2. Cardiovascular effects
Most inhaled anesthetics decrease arterial blood pressure moderately. Enflurane and halothane are myocardial depressants that decrease cardiac output, whereas isoflurane, desflurane and sevoflurane cause peripheral vasodilation. Nitrous oxide is less likely to lower blood pressure than are other inhaled anesthetics. Blood flow to the liver and kidney is decreased by most inhaled agents. Inhaled anesthetics depress myocardial function—nitrous oxide least. Halothane, and to a lesser degree isoflurane, may sensitize the myocardium to the arrhythmogenic effects of catecholamines.
Although the rate of respiration may be increased, all inhaled anesthetics cause a dose-dependent decrease in tidal volume and minute ventilation, leading to an increase in arterial CO2 tension. Inhaled anesthetics decrease ventilatory response to hypoxia even at subanesthetic concentrations (eg, during recovery). Nitrous oxide has the smallest effect on respiration. Most inhaled anesthetics are bronchodilators, but desflurane is a pulmonary irritant and may cause bronchospasm. The pungency of enflurane causes breath-holding, which limits its use in anesthesia induction.
Postoperative hepatitis has occurred (rarely) after halothane anesthesia in patients experiencing hypovolemic shock or other severe stress. The mechanism of hepatotoxicity is unclear but may involve formation of reactive metabolites that cause direct toxicity or initiate immune-mediated responses. Fluoride released by metabolism of methoxyflurane (and possibly enflurane and sevoflurane) may cause renal insufficiency after prolonged anesthesia. Prolonged exposure to nitrous oxide decreases methionine synthase activity and may lead to megaloblastic anemia.

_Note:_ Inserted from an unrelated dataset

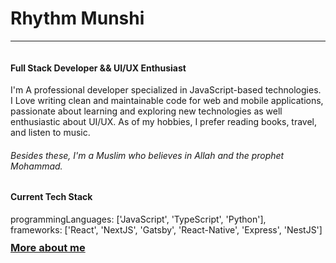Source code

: <h1>Rhythm Munshi</h1> <hr/> <img src='https://media-exp1.licdn.com/dms/image/C4D16AQE4kHByauwQIA/profile-displaybackgroundimage-shrink_200_800/0/1649264173594?e=2147483647&v=beta&t=PT4Rb4loxUQoJXXIDJVGhB_f5iwSSpmLPbEq29P3iL8' alt=''> <h4>Full Stack Developer && UI/UX Enthusiast</h4> <p>I'm A professional developer specialized in JavaScript-based technologies. I Love writing clean and maintainable code for web and mobile applications, passionate about learning and exploring new technologies as well enthusiastic about UI/UX. As of my hobbies, I prefer reading books, travel, and listen to music.</p> <h6>Besides these, I'm a Muslim who believes in Allah and the prophet Mohammad.</h6> <h4>Current Tech Stack</h4> programmingLanguages:  ['JavaScript', 'TypeScript', 'Python'], <br/> frameworks: ['React', 'NextJS', 'Gatsby', 'React-Native', 'Express', 'NestJS'] <h3 style='color: blue;margin-top: 10px;cursor:pointer'><a href="https://www.rhythmmunshi.me" target="_blank">More about me</a></h4>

Susceptible patients may develop malignant hyperthermia when anesthetics are used together with neuromuscular blockers (especially succinylcholine). This rare condition is thought in some cases to be due to mutations in the gene loci corresponding to the ryanodine receptor (RyR1). Other chromosomal loci for malignant hyperthermia include mutant alleles of the gene-encoding skeletal muscle L-type calcium channels. The uncontrolled release of calcium by the sarcoplasmic reticulum of skeletal muscle leads to muscle spasm, hyperthermia, and autonomic lability (Table 16-2). Dantrolene is indicated for the treatment of this life-threatening condition, with supportive management.